I moved back to the nurse’s room and waited longer, still feeling this urge to be moving. I got up, walked around, and felt the possibility of vomiting on anyone in sight. But I don’t have the Spanish proficiency to say “if you don’t move I’m gonna throw up all over you,” so I just sat back down in my chair. When the nurse came in with the needle (or needles I should say) I was ready. I had gotten five shots before Ecuador; three was nothing. But when the first one went in I was somewhere else. I felt sick. Nauseous. Light-headed. “Woah” I thought to myself. “What’s happening.” The second shot went in my arm and I lost all my vision. I couldn’t see, and knew I could possibly faint at any moment. “No puedo ver” was all I could make out in Spanish, but Patricia just laughed. “Puedo ir a la cama?” I asked and, without an answer, threw myself on the doctor’s bed. What was happening? A panic attack? Was I going to faint? I had never felt this before, and couldn’t explain it to anyone.
I lied on the bed for ten minutes or so and got another shot in my butt. “You are so brave” the nurse said, but I knew she was only saying this because I had just acted like a crazy person five minutes prior. After another shot, I got my medicine and we left. I apologized to Patricia for my behavior, unable to even understand it myself. The next hour I just rested on the couch, watching TV. Then I took a nap. And when I woke up I ate a little, took a hot shower, and went for another nap in the living room. And another in the guest room. Then relaxed back in the living room with the family, watching “Destroyed in Seconds” which, ironically, summed up my morning.
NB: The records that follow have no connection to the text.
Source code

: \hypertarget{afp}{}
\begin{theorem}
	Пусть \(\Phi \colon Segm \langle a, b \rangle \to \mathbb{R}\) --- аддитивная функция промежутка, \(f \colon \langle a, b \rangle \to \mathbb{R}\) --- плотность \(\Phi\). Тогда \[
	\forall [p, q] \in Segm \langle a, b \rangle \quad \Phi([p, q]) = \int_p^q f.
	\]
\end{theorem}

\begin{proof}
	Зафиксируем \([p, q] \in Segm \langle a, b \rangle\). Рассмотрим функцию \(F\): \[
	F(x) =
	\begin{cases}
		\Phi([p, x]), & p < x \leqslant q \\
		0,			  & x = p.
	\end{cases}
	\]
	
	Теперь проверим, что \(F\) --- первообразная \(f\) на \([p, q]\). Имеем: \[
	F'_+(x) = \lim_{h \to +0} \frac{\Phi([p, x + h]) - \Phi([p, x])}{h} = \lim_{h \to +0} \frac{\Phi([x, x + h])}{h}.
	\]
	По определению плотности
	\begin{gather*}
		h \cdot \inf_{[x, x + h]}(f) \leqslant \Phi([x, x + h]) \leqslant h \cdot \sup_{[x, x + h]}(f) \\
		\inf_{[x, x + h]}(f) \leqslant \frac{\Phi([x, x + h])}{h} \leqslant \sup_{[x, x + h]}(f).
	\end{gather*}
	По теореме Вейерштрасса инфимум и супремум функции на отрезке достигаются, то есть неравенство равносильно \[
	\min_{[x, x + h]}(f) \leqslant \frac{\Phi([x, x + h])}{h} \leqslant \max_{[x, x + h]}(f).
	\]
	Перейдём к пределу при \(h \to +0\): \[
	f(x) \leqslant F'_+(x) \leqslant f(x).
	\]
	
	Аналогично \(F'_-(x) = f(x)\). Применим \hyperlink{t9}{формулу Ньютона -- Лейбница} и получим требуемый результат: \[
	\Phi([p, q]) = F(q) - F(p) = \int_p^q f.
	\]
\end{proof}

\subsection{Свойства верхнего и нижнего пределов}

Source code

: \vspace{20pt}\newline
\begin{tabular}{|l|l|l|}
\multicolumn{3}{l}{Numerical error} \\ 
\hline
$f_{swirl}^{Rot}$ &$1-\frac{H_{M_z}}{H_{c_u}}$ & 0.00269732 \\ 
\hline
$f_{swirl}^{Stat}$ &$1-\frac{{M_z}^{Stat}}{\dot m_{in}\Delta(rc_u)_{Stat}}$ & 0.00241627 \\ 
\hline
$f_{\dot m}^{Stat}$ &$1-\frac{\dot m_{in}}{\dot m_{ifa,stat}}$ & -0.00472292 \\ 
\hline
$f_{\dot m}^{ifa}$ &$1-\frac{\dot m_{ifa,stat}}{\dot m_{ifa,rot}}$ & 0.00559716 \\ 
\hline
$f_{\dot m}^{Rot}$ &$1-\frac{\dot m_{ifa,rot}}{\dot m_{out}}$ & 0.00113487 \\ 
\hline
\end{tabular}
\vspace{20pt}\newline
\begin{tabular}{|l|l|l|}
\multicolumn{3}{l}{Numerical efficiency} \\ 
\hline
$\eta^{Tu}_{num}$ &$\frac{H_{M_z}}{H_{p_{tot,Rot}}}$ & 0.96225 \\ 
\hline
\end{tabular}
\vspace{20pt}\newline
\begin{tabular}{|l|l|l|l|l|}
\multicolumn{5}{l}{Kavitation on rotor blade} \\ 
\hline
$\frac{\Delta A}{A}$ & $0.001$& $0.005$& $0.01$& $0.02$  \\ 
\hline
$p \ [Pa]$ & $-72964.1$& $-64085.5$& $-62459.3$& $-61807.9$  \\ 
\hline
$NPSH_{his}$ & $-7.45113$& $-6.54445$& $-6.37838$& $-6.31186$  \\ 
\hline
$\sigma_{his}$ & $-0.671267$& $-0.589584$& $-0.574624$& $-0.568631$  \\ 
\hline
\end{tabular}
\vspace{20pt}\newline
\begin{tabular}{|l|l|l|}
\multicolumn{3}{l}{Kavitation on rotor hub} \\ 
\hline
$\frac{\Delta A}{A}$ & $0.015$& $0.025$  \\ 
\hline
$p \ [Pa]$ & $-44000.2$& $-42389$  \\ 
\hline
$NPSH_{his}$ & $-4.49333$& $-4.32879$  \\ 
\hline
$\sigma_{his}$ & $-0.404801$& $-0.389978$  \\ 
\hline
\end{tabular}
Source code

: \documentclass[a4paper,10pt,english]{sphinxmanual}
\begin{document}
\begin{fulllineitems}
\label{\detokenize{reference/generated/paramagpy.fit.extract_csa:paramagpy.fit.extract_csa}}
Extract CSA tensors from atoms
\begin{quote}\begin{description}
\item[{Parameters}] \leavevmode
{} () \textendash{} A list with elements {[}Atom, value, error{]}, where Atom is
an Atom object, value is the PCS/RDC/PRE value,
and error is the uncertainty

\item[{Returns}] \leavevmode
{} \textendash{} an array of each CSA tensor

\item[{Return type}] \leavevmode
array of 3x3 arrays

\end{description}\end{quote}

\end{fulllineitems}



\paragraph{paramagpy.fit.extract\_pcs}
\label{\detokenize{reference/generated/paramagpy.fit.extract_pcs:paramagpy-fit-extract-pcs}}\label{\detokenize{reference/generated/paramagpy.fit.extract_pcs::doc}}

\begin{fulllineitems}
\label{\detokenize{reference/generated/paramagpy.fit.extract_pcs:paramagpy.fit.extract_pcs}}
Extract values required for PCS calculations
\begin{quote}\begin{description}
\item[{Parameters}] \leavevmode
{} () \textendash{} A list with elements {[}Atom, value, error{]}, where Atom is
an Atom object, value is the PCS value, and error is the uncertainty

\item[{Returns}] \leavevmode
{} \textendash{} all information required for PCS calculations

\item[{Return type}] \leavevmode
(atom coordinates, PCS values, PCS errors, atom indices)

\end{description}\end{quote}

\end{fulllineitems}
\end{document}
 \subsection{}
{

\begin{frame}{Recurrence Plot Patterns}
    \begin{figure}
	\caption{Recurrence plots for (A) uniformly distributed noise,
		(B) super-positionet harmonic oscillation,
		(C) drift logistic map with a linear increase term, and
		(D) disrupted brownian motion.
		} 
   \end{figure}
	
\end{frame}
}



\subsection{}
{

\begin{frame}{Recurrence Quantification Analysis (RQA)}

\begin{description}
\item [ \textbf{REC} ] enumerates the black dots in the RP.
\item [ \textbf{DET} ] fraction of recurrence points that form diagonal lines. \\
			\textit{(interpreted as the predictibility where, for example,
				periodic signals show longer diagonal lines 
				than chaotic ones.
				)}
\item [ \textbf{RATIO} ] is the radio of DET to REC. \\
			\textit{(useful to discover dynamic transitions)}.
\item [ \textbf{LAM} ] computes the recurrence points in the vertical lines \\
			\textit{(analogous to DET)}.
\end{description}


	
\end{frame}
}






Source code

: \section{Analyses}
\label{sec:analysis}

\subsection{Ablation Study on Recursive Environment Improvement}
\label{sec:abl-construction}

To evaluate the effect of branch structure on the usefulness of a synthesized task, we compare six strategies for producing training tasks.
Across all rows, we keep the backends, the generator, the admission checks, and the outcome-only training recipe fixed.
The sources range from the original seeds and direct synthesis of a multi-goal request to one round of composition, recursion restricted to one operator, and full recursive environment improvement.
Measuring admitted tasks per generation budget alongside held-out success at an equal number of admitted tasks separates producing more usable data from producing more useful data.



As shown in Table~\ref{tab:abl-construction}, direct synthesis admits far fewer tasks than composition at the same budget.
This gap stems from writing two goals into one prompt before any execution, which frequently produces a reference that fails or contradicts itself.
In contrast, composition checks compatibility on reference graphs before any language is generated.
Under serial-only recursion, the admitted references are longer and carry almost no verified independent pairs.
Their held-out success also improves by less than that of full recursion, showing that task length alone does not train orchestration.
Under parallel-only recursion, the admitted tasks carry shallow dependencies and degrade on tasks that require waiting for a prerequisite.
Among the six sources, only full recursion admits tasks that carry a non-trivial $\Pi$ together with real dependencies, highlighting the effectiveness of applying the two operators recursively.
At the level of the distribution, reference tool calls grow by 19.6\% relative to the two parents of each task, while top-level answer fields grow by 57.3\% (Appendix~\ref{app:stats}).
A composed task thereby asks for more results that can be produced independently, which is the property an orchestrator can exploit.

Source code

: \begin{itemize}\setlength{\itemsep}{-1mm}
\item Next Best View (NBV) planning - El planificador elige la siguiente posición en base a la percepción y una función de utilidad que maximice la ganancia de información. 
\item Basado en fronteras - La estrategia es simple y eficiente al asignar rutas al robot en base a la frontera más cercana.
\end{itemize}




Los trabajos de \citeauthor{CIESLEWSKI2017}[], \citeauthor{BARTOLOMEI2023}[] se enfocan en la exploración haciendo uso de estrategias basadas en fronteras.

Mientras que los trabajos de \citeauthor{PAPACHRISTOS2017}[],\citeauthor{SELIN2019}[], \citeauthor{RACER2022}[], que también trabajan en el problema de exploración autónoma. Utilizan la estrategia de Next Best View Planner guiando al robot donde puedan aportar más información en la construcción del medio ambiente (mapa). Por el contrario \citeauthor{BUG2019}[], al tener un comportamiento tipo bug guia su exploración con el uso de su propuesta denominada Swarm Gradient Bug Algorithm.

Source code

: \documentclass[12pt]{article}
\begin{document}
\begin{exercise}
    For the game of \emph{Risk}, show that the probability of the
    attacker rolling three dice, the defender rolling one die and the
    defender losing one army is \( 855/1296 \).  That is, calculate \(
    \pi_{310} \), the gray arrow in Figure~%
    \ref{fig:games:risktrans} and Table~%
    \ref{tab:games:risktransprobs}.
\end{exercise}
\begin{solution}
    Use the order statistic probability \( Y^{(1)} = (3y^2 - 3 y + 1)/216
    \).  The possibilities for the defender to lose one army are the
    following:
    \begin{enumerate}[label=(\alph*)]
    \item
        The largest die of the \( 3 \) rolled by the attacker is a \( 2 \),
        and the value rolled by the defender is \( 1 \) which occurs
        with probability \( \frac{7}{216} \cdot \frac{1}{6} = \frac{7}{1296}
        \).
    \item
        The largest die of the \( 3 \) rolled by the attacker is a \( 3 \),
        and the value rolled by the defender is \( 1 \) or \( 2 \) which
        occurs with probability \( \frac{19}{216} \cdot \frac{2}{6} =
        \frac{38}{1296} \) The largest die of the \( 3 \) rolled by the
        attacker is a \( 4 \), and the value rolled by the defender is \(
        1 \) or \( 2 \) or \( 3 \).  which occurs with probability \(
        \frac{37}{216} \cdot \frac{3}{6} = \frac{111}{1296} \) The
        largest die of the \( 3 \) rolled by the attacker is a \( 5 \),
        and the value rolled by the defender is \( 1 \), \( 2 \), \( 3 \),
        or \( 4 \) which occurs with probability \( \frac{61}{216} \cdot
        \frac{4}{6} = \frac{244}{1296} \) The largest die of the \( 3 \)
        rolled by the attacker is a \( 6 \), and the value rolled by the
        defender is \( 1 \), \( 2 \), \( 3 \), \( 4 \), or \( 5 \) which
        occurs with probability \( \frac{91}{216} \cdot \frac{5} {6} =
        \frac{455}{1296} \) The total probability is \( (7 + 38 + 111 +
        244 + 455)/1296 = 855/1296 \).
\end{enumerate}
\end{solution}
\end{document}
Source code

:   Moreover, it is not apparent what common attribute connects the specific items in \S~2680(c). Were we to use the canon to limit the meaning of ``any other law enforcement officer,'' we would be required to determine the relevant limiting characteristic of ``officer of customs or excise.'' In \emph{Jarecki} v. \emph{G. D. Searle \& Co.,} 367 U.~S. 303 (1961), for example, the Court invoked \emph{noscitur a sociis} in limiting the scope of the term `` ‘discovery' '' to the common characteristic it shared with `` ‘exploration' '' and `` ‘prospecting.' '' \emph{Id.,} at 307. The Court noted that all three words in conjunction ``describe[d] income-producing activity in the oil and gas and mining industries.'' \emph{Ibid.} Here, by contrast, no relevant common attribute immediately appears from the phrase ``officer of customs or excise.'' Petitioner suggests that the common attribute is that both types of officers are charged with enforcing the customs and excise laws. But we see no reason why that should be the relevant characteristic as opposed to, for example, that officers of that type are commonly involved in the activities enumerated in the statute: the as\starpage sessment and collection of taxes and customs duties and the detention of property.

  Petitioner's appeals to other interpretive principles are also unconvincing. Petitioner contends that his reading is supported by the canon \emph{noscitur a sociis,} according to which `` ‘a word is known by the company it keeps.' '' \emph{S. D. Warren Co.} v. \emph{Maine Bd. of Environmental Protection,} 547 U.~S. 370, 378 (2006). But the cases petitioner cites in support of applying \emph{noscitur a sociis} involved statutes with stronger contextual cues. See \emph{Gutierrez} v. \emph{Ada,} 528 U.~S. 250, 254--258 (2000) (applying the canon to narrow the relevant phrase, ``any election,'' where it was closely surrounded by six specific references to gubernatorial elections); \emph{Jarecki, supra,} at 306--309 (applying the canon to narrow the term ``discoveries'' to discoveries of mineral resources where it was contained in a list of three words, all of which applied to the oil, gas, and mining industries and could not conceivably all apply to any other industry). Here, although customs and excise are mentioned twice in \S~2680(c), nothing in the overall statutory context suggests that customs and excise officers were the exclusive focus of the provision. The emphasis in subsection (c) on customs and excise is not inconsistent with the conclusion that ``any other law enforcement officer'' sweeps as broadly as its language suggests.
The reason I’m writing this blog is not to scare anyone (sorry Mom if this scared you), but to rather talk about the after-result. While I had been dying, or dead asleep, Patricia was constantly there for me. There was always a pot of warm tea ready for me. She treated me like a princess, always putting more blankets on me to make sure I was good. She checked up on me when I was sleeping and, when I woke, would ask how my throat felt. This is a woman who had multiple other duties to finish around the house: cooking dinner, cleaning, going to Gualaceo to purchase restaurant materials, and helping Cinthia with her homework. But, instead, she watched over me. She sat with me and watched TV. She fixed me dinner. She even brought me my medicine on a fancy, little plate with warm tea.
And I think I learned a lot from this experience. Not just that being sick sucks (because it does…especially in another country), but that the people of Azuay are willing to stop what they’re doing and help one another. They will ensure that the person not feeling 100% is treated and kept well. Family is so important to them and observing their kindness and empathy brought me closer to Patricia and the rest of the family. They were there for me, and it felt just like home.